The non-invasive toning procedure is making waves in the dermatology and plastic surgery world.

In the ever-changing world of plastic surgery and dermatology, there's no shortage of treatments available for those looking to shed fat and sculpt their bodies. But Emsculpt, the FDA-cleared non-surgical body contouring treatment that first hit the scene in 2018, is in a league of its own.

Emsculpt is known for its impressive muscle toning and fat-burning properties—and the non-invasive treatment requires zero downtime afterward. But what exactly is this high-intensity device? We consulted a group of experts to find out. We spoke with Dr. Arash Akhavan of the Dermatology and Laser Group, Dr. Paul Jarrod Frank, the Celebrity Cosmetic Dermatologist and Founder of PFRANKMD, and Adriana Martino, the owner of SKINNEY MedSpa, to learn about the technology behind Emsculpt, find out who is a good candidate for treatment, and how patients can maximize their results after the procedure.

How does Emsculpt work?

Emsculpt uses cutting-edge technology to tone your body and help eliminate fat. As Dr. Akhavan explains, the name Emsculpt is actually derived from the science behind the treatment. "The first two letters—the E and the M in Emsculpt—is the technology behind it," Dr. Akhavan said. "It uses electromagnetic energy to get the muscles to contract in the area you're treating." Dr. Akhavan added that the process is similar to how we contract our muscles naturally. "Emsulpt takes over that process to a much stronger extent than our bodies are able to," he continues. "Using this electromagnetic energy causes the muscles to do what are called super maximal contractions."

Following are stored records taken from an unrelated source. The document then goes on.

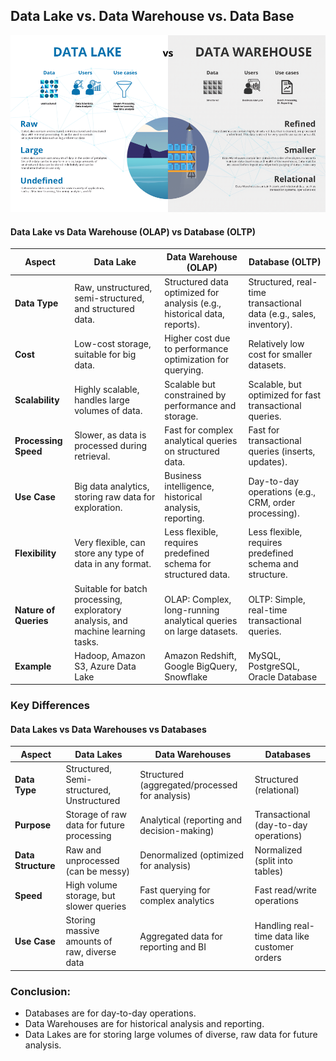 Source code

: ## Data Lake vs. Data Warehouse vs. Data Base

![alt text](Images/Data%20Lake%20vs%20Data%20Warehouse.png)

#### Data Lake vs Data Warehouse (OLAP) vs Database (OLTP)

| **Aspect**               | **Data Lake**                                              | **Data Warehouse (OLAP)**                                          | **Database (OLTP)**                                          |
|--------------------------|------------------------------------------------------------|--------------------------------------------------------------------|-------------------------------------------------------------|
| **Data Type**            | Raw, unstructured, semi-structured, and structured data.    | Structured data optimized for analysis (e.g., historical data, reports). | Structured, real-time transactional data (e.g., sales, inventory). |
| **Cost**                 | Low-cost storage, suitable for big data.                   | Higher cost due to performance optimization for querying.           | Relatively low cost for smaller datasets.                    |
| **Scalability**          | Highly scalable, handles large volumes of data.            | Scalable but constrained by performance and storage.               | Scalable, but optimized for fast transactional queries.     |
| **Processing Speed**     | Slower, as data is processed during retrieval.             | Fast for complex analytical queries on structured data.            | Fast for transactional queries (inserts, updates).          |
| **Use Case**             | Big data analytics, storing raw data for exploration.      | Business intelligence, historical analysis, reporting.             | Day-to-day operations (e.g., CRM, order processing).         |
| **Flexibility**          | Very flexible, can store any type of data in any format.   | Less flexible, requires predefined schema for structured data.     | Less flexible, requires predefined schema and structure.    |
| **Nature of Queries**    | Suitable for batch processing, exploratory analysis, and machine learning tasks. | OLAP: Complex, long-running analytical queries on large datasets. | OLTP: Simple, real-time transactional queries.              |
| **Example**              | Hadoop, Amazon S3, Azure Data Lake                        | Amazon Redshift, Google BigQuery, Snowflake                         | MySQL, PostgreSQL, Oracle Database                          |


### Key Differences

#### Data Lakes vs Data Warehouses vs Databases

| **Aspect**          | **Data Lakes**                                   | **Data Warehouses**                                     | **Databases**                                       |
|---------------------|--------------------------------------------------|-------------------------------------------------------|----------------------------------------------------|
| **Data Type**       | Structured, Semi-structured, Unstructured        | Structured (aggregated/processed for analysis)        | Structured (relational)                            |
| **Purpose**         | Storage of raw data for future processing        | Analytical (reporting and decision-making)           | Transactional (day-to-day operations)             |
| **Data Structure**  | Raw and unprocessed (can be messy)               | Denormalized (optimized for analysis)                | Normalized (split into tables)                    |
| **Speed**           | High volume storage, but slower queries          | Fast querying for complex analytics                  | Fast read/write operations                        |
| **Use Case**        | Storing massive amounts of raw, diverse data     | Aggregated data for reporting and BI                 | Handling real-time data like customer orders      |


### Conclusion:
- Databases are for day-to-day operations.
- Data Warehouses are for historical analysis and reporting.
- Data Lakes are for storing large volumes of diverse, raw data for future analysis.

Dr. Frank explains that these conditions help achieve stunning results. "The technology induces 20,000 supramaximal muscle contractions not achievable through voluntary contractions—compared to doing 20,000 full contraction crunches or squats in 1 session," Dr. Frank told T&C. "When exposed to supramaximal contractions, the muscle tissue is forced to adapt to such extreme conditions. It responds with a deep remodeling of its inner structure that results in muscle building and fat burning." Overall, Dr. Frank says the "revolutionary treatment" works to burn fat and build muscle to sculpt your body.

How is Emsculpt different than other fat removal procedures?

There are stark differences between Emsculpt and other fat removal procedures around today. "In a very key way, there's no other device out there that actually tones or builds muscles," Dr. Akhavan said. "The way the emsculpt works is by causing these muscles to contract 20,000 times in 30 minutes, and that builds muscle tissue just like exercising but to a much greater extent. It's burning the local fat stores up because these muscles need calories to feed them for this contraction."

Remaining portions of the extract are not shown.